=== What the task requires ===
Please return all lines of the data below containing the string "poderia".

────────────────────

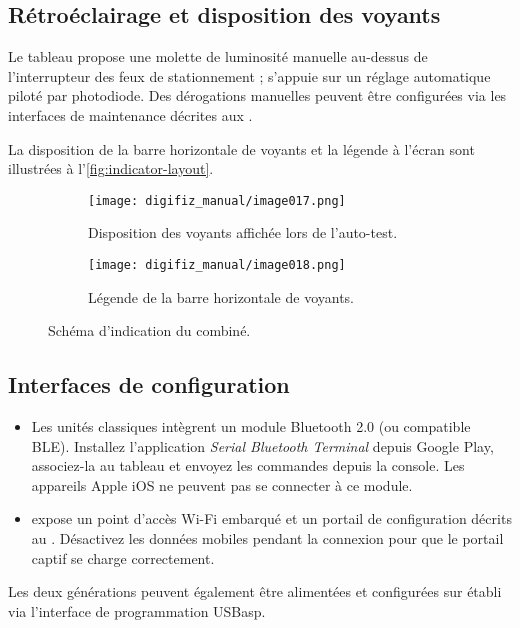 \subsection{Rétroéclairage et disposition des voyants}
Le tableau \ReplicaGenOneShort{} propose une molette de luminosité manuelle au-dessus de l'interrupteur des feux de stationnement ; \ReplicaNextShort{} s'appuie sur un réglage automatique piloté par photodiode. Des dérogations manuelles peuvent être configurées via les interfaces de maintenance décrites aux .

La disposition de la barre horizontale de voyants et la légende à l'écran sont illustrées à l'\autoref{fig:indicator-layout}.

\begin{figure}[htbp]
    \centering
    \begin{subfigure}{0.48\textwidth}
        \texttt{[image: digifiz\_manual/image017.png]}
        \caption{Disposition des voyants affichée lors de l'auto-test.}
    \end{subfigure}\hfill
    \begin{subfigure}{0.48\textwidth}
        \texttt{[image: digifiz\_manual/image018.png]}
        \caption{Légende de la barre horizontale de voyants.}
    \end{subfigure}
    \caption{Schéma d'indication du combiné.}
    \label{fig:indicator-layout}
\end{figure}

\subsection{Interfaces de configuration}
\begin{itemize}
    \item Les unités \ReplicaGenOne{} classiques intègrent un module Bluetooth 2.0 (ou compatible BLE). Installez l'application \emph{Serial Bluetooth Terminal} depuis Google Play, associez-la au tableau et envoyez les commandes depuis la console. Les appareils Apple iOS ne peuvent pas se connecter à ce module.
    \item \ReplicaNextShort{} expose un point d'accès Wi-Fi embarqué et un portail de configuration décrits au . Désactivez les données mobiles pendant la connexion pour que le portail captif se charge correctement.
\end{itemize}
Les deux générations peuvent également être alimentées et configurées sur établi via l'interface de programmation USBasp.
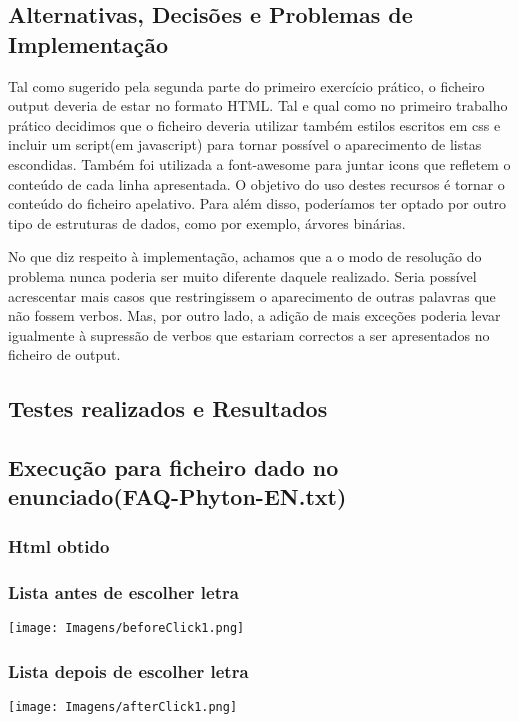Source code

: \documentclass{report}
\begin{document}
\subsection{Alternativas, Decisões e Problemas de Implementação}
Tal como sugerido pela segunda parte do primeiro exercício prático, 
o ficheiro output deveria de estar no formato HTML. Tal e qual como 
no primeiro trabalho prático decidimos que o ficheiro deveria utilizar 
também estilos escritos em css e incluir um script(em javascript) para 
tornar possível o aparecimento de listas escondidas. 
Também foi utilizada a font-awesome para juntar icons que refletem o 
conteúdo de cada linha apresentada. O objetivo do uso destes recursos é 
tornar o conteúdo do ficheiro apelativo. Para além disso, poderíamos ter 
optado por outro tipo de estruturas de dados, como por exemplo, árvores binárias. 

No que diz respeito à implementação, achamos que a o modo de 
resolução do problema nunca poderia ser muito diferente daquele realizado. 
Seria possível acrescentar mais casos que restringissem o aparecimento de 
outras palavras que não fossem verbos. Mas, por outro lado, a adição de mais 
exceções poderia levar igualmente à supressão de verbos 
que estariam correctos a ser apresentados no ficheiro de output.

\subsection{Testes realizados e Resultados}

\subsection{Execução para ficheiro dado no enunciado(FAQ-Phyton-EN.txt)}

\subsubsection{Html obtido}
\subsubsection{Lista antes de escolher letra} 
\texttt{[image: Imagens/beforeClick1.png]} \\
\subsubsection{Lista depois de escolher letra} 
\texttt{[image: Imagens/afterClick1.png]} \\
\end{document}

────────────────────

=== Output of the task ===
resolução do problema nunca poderia ser muito diferente daquele realizado. 
exceções poderia levar igualmente à supressão de verbos 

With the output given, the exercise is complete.